> [THE RECORDS]:
════════
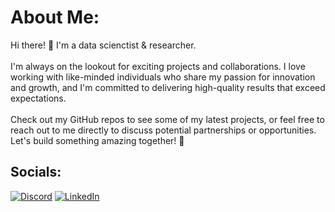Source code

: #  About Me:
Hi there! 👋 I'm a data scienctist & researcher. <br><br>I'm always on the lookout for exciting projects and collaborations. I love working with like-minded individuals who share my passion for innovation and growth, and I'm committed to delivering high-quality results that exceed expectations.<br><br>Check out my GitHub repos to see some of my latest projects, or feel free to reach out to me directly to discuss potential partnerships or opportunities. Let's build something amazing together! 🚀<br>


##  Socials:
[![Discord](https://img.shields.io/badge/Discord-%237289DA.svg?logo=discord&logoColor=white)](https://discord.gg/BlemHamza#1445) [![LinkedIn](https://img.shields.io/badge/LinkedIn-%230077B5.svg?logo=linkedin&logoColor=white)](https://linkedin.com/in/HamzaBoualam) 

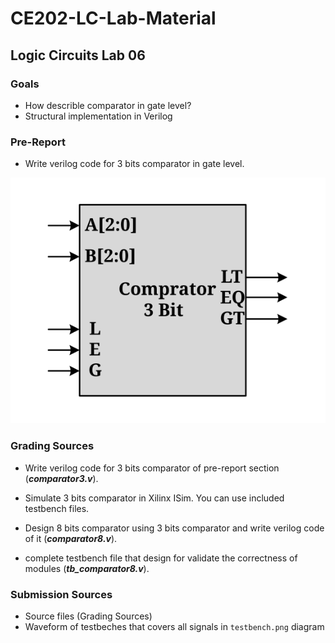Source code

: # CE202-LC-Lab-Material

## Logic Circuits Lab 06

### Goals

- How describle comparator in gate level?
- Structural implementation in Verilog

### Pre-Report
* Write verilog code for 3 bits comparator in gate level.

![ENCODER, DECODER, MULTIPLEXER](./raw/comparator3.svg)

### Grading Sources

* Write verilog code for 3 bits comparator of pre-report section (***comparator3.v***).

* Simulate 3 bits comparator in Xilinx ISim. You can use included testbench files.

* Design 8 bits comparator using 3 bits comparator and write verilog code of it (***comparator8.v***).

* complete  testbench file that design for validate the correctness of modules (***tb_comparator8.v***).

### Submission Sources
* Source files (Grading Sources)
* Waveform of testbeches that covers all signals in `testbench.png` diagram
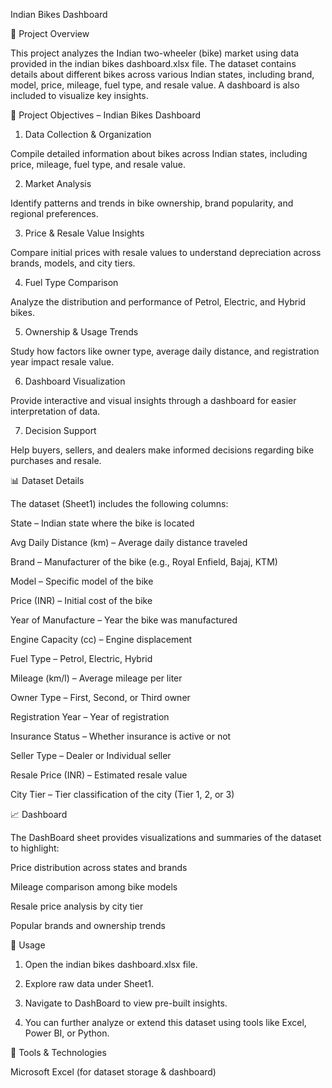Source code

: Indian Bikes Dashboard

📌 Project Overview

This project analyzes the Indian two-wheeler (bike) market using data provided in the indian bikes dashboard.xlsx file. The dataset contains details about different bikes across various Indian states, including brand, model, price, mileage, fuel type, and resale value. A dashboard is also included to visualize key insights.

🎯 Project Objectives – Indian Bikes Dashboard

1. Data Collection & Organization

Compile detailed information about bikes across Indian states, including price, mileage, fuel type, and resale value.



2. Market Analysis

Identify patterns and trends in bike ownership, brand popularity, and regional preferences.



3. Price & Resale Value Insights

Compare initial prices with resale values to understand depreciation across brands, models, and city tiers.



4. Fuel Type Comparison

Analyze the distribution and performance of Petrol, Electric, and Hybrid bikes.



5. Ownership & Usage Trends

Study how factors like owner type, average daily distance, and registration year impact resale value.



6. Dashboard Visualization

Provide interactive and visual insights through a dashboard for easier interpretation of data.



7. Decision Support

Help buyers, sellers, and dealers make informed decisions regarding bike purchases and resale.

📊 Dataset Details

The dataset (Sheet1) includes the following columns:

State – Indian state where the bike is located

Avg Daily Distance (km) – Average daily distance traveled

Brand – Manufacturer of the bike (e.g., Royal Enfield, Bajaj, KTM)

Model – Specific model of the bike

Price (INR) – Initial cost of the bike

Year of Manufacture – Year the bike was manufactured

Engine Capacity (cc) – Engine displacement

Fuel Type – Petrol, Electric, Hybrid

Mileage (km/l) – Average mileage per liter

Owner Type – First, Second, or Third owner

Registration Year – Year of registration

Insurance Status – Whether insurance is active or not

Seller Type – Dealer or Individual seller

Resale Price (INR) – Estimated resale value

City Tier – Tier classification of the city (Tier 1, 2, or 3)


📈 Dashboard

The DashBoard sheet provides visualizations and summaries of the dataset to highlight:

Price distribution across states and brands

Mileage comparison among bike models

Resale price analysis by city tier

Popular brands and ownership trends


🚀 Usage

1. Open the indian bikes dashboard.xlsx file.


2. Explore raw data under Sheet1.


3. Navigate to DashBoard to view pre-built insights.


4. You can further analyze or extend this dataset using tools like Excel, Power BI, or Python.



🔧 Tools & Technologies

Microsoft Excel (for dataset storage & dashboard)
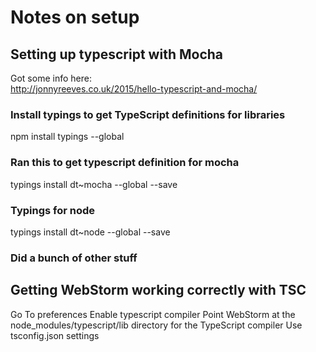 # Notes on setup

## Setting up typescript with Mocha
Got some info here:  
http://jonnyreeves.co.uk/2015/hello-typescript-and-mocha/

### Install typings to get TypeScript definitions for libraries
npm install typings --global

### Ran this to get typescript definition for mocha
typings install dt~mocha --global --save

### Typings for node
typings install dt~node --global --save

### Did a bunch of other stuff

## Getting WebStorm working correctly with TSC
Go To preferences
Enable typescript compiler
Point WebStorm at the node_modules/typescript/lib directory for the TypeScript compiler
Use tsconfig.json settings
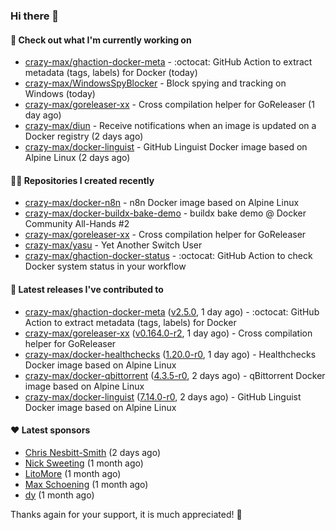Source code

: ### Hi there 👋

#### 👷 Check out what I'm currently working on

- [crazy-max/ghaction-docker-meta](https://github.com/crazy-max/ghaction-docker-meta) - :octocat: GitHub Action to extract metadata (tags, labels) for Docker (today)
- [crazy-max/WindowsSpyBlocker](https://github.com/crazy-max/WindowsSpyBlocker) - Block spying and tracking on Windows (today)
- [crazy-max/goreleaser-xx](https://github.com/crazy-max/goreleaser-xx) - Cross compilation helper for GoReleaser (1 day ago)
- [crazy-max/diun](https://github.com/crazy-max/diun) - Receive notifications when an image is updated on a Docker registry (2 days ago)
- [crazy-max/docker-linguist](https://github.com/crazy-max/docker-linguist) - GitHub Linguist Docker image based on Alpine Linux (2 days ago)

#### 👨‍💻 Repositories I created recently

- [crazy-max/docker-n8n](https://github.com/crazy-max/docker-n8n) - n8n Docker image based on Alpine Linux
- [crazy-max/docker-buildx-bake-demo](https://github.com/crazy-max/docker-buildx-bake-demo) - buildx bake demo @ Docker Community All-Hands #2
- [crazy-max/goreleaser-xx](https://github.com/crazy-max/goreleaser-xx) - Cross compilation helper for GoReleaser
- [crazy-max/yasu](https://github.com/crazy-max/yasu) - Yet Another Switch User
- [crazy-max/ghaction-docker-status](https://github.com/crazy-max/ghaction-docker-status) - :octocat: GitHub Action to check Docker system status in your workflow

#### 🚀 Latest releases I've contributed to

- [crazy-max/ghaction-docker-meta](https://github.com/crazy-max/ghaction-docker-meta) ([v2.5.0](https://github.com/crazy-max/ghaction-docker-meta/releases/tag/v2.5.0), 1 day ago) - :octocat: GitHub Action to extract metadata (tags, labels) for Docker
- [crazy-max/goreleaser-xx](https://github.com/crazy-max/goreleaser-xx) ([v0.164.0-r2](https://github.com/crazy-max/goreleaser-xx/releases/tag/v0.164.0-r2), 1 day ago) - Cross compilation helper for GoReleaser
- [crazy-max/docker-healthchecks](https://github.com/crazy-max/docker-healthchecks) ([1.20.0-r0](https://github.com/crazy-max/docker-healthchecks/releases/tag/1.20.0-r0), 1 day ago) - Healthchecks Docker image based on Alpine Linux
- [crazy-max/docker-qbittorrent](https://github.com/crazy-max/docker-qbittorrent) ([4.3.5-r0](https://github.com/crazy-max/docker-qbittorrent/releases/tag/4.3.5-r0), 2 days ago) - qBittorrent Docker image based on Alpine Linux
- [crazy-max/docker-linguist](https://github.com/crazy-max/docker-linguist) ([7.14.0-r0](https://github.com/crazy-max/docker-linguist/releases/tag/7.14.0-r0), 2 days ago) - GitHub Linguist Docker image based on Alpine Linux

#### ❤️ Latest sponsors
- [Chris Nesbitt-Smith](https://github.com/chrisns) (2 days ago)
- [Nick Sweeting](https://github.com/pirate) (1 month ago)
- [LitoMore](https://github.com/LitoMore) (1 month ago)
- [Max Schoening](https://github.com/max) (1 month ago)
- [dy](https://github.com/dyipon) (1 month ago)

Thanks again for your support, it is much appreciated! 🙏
════════
> [PROBLEM DESCRIPTION]: Throughout the material above, report each line holding the word "using".

> [EXPECTED OUTPUT]:
* Design 8 bits comparator using 3 bits comparator and write verilog code of it (***comparator8.v***).
This project analyzes the Indian two-wheeler (bike) market using data provided in the indian bikes dashboard.xlsx file. The dataset contains details about different bikes across various Indian states, including brand, model, price, mileage, fuel type, and resale value. A dashboard is also included to visualize key insights.
4. You can further analyze or extend this dataset using tools like Excel, Power BI, or Python.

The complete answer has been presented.